Le quartier Vauban à Fribourg, présentation d'un projet urbain exemplaire

Le quartier Vauban à Fribourg (D)

Le quartier Vauban s’est développé au sud de Freibourg, à 3 km du centre ville, sur les 38 ha du site d’anciennes casernes de l’armée française, avec pour objectif d’y loger plus de 5000 habitants et d’y créer 600 emplois. La planification du quartier a démarré en 1993 et la phase de réalisation a débuté en 1997.

Au départ le quartier a été promis au promoteurs. Une très forte mobilisation des citoyens a permis de changer l'orientation. Tous les problèmes (mobilité, énergie, logement, aspects sociaux, etc.) ont été discuté dans des groupes de travail composés d'habitants, professionnels et représentants de la commune. Il s'agit d'une expérience inédite en matière de participation citoyenne au développement urbain. Les résultats et méthodes peuvent inspirer des projets en France.

rvb_rue.jpgLa "Wohnstrasse" (rue habitée)

Le concept d'aménagement interdit le stationnement des voitures à l'intérieur du quartier et réduit considérablement la circulation occasionnelle (pour décharger des courses ou les livraisons, par exemple). Le résultat est des rues parfaitement pacifiées, où il fait bon vivre et où les enfant peuvent jouer en toute sécurité. Dès qu'on rentre à l'intérieur du quartier, on sent ce calme et la convivialité des lieux. Ici, il n'est pas nécessaire de créer des espaces spécifiques pour créer du lien. C'est dans la rue que les voisins se croisent, discutent, échangent.

Richesse architecturale

La commune, propriétaire du foncier, décide de commercialiser des mètres linéaires dans une rue au lieu de parcelles. La volonté de créer de la mixité sociale favorise le voisinage direct de différents projets portés par des groupes en autopromotion, des promoteurs conventionnels ou des coopératives d'habitants. On y trouve de temps en temps même une maison individuelle. Les contraintes architecturales se limitent à la performance thermique des bâtiments, le recul par rapport à la voie publique et l'hauteur. Ce concept favorise une liberté de création pour les architectes et le visiteur est souvent frappé par la multitude de couleurs, formes et matériaux.

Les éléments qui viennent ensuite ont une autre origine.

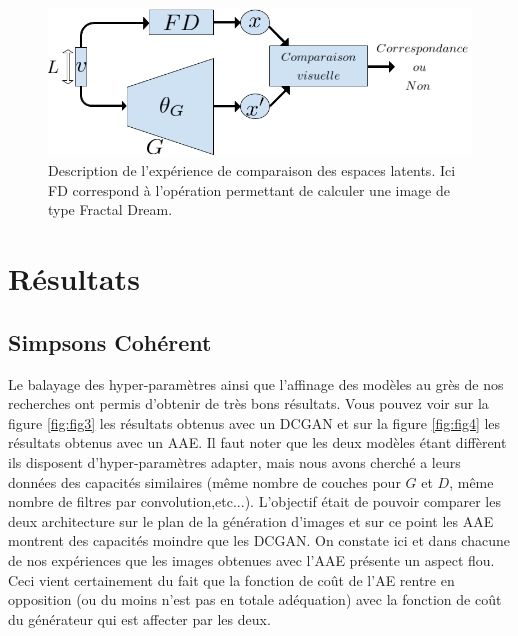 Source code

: \documentclass[11pt,francais]{article}
\begin{document}
\begin{figure}[!h]
    \centering
    \includegraphics[width=\textwidth]{Figures/CorrespondancesLS/CorrespondancesLS.png}
    \caption{Description de l'expérience de comparaison des espaces latents. Ici FD correspond à l'opération permettant de calculer une image de type Fractal Dream.}
    \label{fig:fig11}
\end{figure}


\section{Résultats}
\subsection{Simpsons Cohérent}
\label{sec:SimpsonsCoherent}

Le balayage des hyper-paramètres ainsi que l'affinage des modèles au grès de nos recherches ont permis d'obtenir de très bons résultats. Vous pouvez voir sur la figure \ref{fig:fig3} les résultats obtenus avec un DCGAN et sur la figure \ref{fig:fig4} les résultats obtenus avec un AAE. 
Il faut noter que les deux modèles étant diffèrent ils disposent d'hyper-paramètres adapter, mais nous avons cherché a leurs données des capacités similaires (même nombre de couches pour \(G\) et \(D\), même nombre de filtres par convolution,etc...). L'objectif était de pouvoir comparer les deux architecture sur le plan de la génération d'images et sur ce point les AAE montrent des capacités moindre que les DCGAN.
On constate ici et dans chacune de nos expériences que les images obtenues avec l'AAE présente un aspect flou. Ceci vient certainement du fait que la fonction de coût de l'AE rentre en opposition (ou du moins n'est pas en totale adéquation) avec la fonction de coût du générateur qui est affecter par les deux.
\end{document}
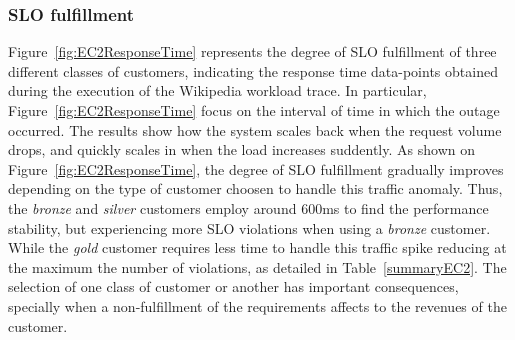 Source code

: \subsubsection{SLO fulfillment} 
Figure~\ref{fig:EC2ResponseTime} represents the degree of SLO fulfillment of three different classes of customers, indicating the response time data-points obtained during the execution of the Wikipedia workload trace. In particular, Figure~\ref{fig:EC2ResponseTime} focus on the interval of time in which the outage occurred. The results show how the system scales back when the request volume drops, and quickly scales in when the load increases suddently. As shown on Figure~\ref{fig:EC2ResponseTime},  the degree of SLO fulfillment gradually improves depending on the type of customer choosen to handle this traffic anomaly. Thus, the \emph{bronze} and \emph{silver} customers employ around 600ms to find the performance stability,  but experiencing more SLO violations when using a \emph{bronze} customer. While the \emph{gold} customer requires less time to handle this traffic spike reducing at the maximum the number of violations, as detailed in Table~\ref{summaryEC2}. The selection of one class of customer or another has important consequences, specially when a non-fulfillment of the requirements affects to the revenues of the customer.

vb_place.jpgLes lieux publics

De nombreuses places publiques ont été aménagées à l'intérieur du quartier. Elle ouvre l'espace et rend la forte densité (env 80 logements/ha) complètement acceptable. Ces places sont souvent équipées par des aires de jeux et des bancs. De nouveau, les voisins se croisent et les enfants jouent en toute sécurité. L'aménagement de ces espaces a été décidé avec de procédures participatives spécifiques.

La circulation

Les habitants, propriétaires d'une voiture, sont obligés d'acquérir un emplacement (18 k€) dans les garages collectifs (équipés de toitures photovoltaïque) à la périphérique du quartier. Ceux qui ne souhaitent pas posséder de voiture, sont exonérés de cette obligation mais ils doivent s'engager sur l'honneur chaque année de ne pas en posséder. Tous le quartier est adapté aux déplacement doux. Des voies cyclables sont généreuses et bien signaler. Le visiteur est invité à être vigilant. Difficile d'entendre un vélo qui s'approche dans le dos... Le quartier est traversé par une ligne de tram avec trois arrêts qui circule à une forte fréquence (tous les 5 min pendant la journée). Cette politique a permis de limiter le nombre de voitures à 18 par 100 habitants au lieu de 32 en moyenne pour la ville de Fribourg.

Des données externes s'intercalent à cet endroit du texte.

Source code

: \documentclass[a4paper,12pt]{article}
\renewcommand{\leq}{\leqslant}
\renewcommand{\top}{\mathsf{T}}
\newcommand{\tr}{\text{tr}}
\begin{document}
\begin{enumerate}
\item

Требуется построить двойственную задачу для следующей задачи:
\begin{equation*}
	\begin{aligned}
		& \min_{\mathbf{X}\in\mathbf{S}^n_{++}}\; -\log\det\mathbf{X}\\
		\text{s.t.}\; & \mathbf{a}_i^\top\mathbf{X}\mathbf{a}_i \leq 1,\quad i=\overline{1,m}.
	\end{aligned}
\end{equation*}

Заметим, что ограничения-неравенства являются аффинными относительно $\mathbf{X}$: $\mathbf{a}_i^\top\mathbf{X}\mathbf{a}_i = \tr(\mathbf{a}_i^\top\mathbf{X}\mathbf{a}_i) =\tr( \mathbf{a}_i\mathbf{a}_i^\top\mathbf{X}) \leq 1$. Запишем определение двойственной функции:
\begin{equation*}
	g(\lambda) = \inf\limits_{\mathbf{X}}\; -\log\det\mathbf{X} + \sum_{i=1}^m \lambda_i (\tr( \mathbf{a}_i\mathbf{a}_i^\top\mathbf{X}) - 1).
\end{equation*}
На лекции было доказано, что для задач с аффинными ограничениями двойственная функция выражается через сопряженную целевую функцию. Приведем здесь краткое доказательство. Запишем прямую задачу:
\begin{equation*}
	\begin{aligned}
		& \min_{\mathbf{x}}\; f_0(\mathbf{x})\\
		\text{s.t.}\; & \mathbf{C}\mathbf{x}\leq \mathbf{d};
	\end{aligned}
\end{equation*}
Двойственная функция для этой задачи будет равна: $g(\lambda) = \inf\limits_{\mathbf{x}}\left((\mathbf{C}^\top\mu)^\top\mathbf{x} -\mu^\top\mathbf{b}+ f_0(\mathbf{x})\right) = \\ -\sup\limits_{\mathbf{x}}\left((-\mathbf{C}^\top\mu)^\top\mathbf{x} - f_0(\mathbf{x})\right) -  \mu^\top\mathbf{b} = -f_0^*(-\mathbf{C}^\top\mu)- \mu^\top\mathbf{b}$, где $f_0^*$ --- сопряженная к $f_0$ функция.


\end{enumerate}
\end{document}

vb_immpass.jpgPerformances environnementales

Dans le quartier Vauban a été construit le premier bâtiment de logement collectif de 3 étages correspondant au standard des maisons passives. Les cahiers des charges pour les opérateurs impose maintenant ce standard pour tous les nouvelles constructions. Un système de cogénération collective alimente les logements avec l'eau chaude sanitaire tout en produisant de l'électricité. Elle est alimentée par des copeaux de bois des forêts de la région. De nombreux bâtiments sont en plus équipés par des capteurs photovoltaïque pour produire de l'électricité. 80% des eaux de pluie s'infiltrent dans le sol et ne doivent pas être évacués.

L'histoire participative du quartier Vauban

Objectifs, contexte et acteurs

Suite à la réunification allemande, l’armée française quitte le caserne de Vauban et libère en 1992 un terrain de 42 ha à seulement 3 km du centre ville et au pied d’une zone verte protégée de Schönberg.  La ville de Fribourg connaissait à l’époque un manque important de logements et la ville fait l’acquisition du terrain de l’état fédéral afin d’y réaliser un nouveau quartier. Dans les années suivantes, 2500 logements ainsi que des commerces et surfaces tertiaires ont été réalisés. L’objectif principal a été la création de logements pour des jeunes foyers en ville qui se trouvaient exclus du marché existant pour des raisons économiques et qui devaient régulièrement se loger dans des communes éloignées.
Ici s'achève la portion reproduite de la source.